Guess it would be harder to spot emissions from earth in 2100 than 1980.
I’m not sure why they date the start of powerful radio to the 1930s. Very soon after the invention of radio, by the 1910s at the latest, very powerful transmitters were being built that could send even the crude signals of the time across most of the planet. For example American Telegraph company in Palo Alto built transmitters that could beam beam between Hawaii and both the mainland U.S. and East Asia, making Hawaii a telegraphic communications hub. Crude though they were, these transmissions had a very simple digital code (Morse code) and would have the unmistakable signature of the artificial. (Long before Silicon Valley, there were high-tech radio companies among those orchards). By 1921, RCA was using 200 kW transmitters.
Also, I don’t buy the rotating-beyond-the-limb argument. Just integrate over the signal when the transmitter is in view and throw out the data when it’s not (and it would be easy to tell when it’s in view).
Finally, earth gives off unmistakable chlorophyll spectra that with very advanced technology can probably be seen at hundreds of thousands of light-years, more with gravitational lensing.

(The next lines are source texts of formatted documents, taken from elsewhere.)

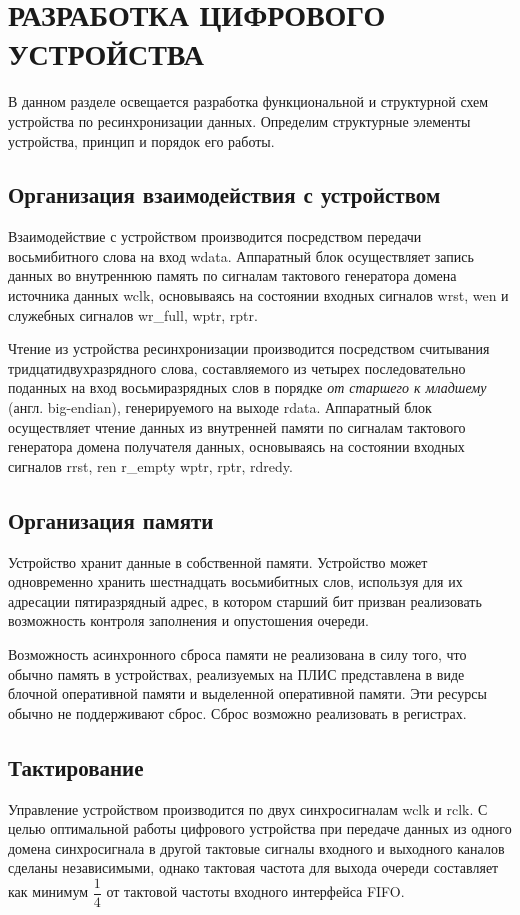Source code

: \newcommand{\erdatamodaler}{ERwin Data Modeler~}

\chapter{РАЗРАБОТКА ЦИФРОВОГО УСТРОЙСТВА}

В данном разделе освещается разработка функциональной и структурной схем устройства по ресинхронизации данных. Определим структурные элементы устройства, принцип и порядок его работы.

\section{Организация взаимодействия с устройством}
Взаимодействие с устройством производится посредством передачи восьмибитного слова на вход wdata. Аппаратный блок осуществляет запись данных во внутреннюю память по сигналам тактового генератора домена источника данных wclk, основываясь на состоянии входных сигналов wrst, wen и служебных сигналов wr\_full,  wptr, rptr.

Чтение из устройства ресинхронизации производится посредством считывания тридцатидвухразрядного слова, составляемого из четырех последовательно поданных на вход восьмиразрядных слов в порядке \textit{от старшего к младшему} (англ. big-endian), генерируемого на выходе rdata. Аппаратный блок осуществляет чтение данных из внутренней памяти по сигналам тактового генератора домена получателя данных, основываясь на состоянии входных сигналов rrst, ren  r\_empty wptr, rptr, rdredy.

\section{Организация памяти}

Устройство хранит данные в собственной памяти. Устройство может одновременно хранить шестнадцать восьмибитных слов, используя для их адресации пятиразрядный адрес, в котором старший бит призван реализовать возможность контроля заполнения и опустошения очереди. 

Возможность асинхронного сброса памяти не реализована в силу того, что обычно память в устройствах, реализуемых на ПЛИС представлена в виде блочной оперативной памяти и выделенной оперативной памяти. Эти ресурсы обычно не поддерживают сброс. Сброс возможно реализовать в регистрах. 



\section{Тактирование}
Управление устройством производится по двух синхросигналам wclk и rclk. С целью оптимальной работы цифрового устройства при передаче данных из одного домена синхросигнала в другой тактовые сигналы входного и выходного каналов сделаны независимыми, однако тактовая частота для выхода очереди составляет как минимум $\dfrac14$ от тактовой частоты входного интерфейса FIFO.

Also, somebody looking at the earth from high inclinations, using disks to occlude the sun, earth, moon, and other planets, would see a faint ring around our planet that gives off a bizarre spectra with millions of times the natural concentrations of gold — the gold foil on our geosynchronous satellites. Almost any surface with similar engineering objectives (optimizing certain optical and thermal properties) would give off unmistakably artificial spectra.
Nick, two things about those early high-power transmissions. First, most of those were very broadband (spark) since the technology to generate continuous wave transmissions at high power was not yet available. Therefore the spectral density (W/Hz) was low. Second, the wavelengths were very long, so that little of the energy made it through the upper atmosphere.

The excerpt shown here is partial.